Author: Alan Sverdlik

Published

Boys and Girls Club
Aimed at middle and high school students, the studio, part of the club's teen center, is equipped with guitars, drums, bass and keys.

Re-printed with permission from Georgia Music.

The thud of an expertly dribbled basketball. The click of a table tennis racket swatting a tiny white sphere. The murmur of a hundred-odd kids, the squeaking of their sneakers on a gymnasium floor. To anyone who's ever visited a Boys & Girls Club, it's a familiar, if harsh, cacophony.

But today at Athens' newest and spiffiest club, sweeter, more melodic sounds are filling the air of the expansive Fourth Street facility, from loping guitar riffs and piano sonatas to ballads sung by the teenagers who composed them. As of yet, there are no gold records lining the walls of the Joel E. Smilow Boys & Girls Club's ballyhooed recording studio, but there are plenty of junior musicians chasing them in their dreams.

"What interests kids changes year by year or day by day," says Mike Hackett, president and chief officer of the showcase club, which opened in June. "They're really intomusic right now."

The $85,000 studio, designed by University of Georgia professors and local record producers, was the most anticipated feature of the organization's newest home — partly underwritten by Smilow, a well-known philanthropist — which stands across from a school. It replaced a dilapidated, underused club that had operated for 37 years in another section of town.

Insulated from the thrum of bouncing basketballs and other clatter by double-thick, soundproof walls, the studio gets high marks from industry pros like Bruce Burch, who runs UGA's Music Business Program. "The acoustics are amazing," he says. Burch is dispatching his students to Smilow, where they'll tutor youngsters in the creative, technical and business ends of the music world.

Aimed at middle and high school students, the studio, part of the club's teen center, is equipped with guitars, drums, bass and keys. For would-be crooners, there's a vocal booth that helps them modulate their voices and hit difficult notes without having to tune out other studio sounds. Mixing boards, synthesizers, monitors and other control room technologies will be phased in over the fall.

Top marks from the pros

"I've been in professional studios that are not this nice," says Burch, a veteran of Nashville's recording scene who returned home to Georgia to teach what he learned in one of the country's music capitals. "We could definitely record a record here. I've seen hit records recorded in worse places."

Burch insists the next hot star could be discovered in the Boys & Girls recording hall, just as a future NBA guard might be fast breaking on the other side of the divide. Potentially, a studio like this could inculcate musicianship in the very young, just asLittle League teaches baseball fundamentals, he says. As far as youth training and development go, it could begin to put music on a par with athletics, at least in the Boys & Girls Club culture.

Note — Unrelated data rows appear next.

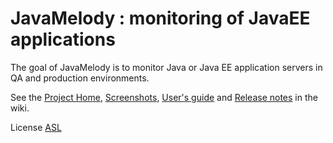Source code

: ﻿JavaMelody : monitoring of JavaEE applications
=========================

The goal of JavaMelody is to monitor Java or Java EE application servers in QA and production environments.

See the [Project Home](../../wiki/Home), [Screenshots](../../wiki/Screenshots#charts), [User's guide](../../wiki/UserGuide) and [Release notes](../../wiki/ReleaseNotes) in the wiki.

License [ASL](http://www.apache.org/licenses/LICENSE-2.0)
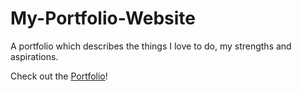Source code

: # My-Portfolio-Website
A portfolio which describes the things I love to do, my strengths and aspirations.

Check out the <a href="https://vaishnavvharkat.netlify.com">Portfolio</a>!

Other clubs have converted classrooms into studio space as songwriting, recording and performance have risen dramatically in the estimate of educators in charge of student activity programming, Hackett says.

"Twenty-five or 30 years ago, the expense of building such a studio would have been enormous," Hackett says. "You would have had to buy huge mixing boards, analog tapes and the storage for the tracks...But now, with the studio and mixing software that's available, it's a whole lot easier and cheaper. You can do almost everything with a single laptop and studio software."

Hackett, who has 25 years experience with the organization, has identified what he believes are the reason for the burgeoning interest in all facets of music production: technology and the combination of song and dance.

"In the last five or six years, more and more kids have gotten computer access," he says, "and they're downloading music videos rather than sitting in front of the television on Saturday and waiting for a certain video to come on. Now you can watch the video that you want to see, and watch it over and over again." He goes on: "It's the videos that have captivated the kids. R&B. Hip-hop. And those [genres] that are crossing musical lines. And of course, the dancing."

A pipeline to the biz?

Most of the 230 youngsters who pile into Smilow after school still will participate primarily in sports. The club, however, is "identifying kids who are interested in studio activities and hooking them up with" UGA student volunteers from Burch's program, says Hackett, who envisions classes of about 30.

The first groups will encompass those interested in playing the guitar and keyboards and those interested in "the beats on the computer," Hackett says. Eventually a class in vocals will be organized. The goal is to establish four or five classes.

"Our mission is youth development," Hackett says, "to make kids more successful in the classroom. There's an epidemic in Clarke County of kids not graduating high school and we believe music can turn it around. Music requires focus and discipline, and you have to make a commitment. You have to practice. Those habits will translate in the classroom."

"Most of the families of these kids can't afford instruments and certainly can't afford a studio," says Burch, who hopes the Boys & Girls studio becomes "a pipeline" to university music programs like the one he runs at UGA. "Personally, I don't know where or what I'd be if I had not found music. But I'll tell you this, I bet it saved my life."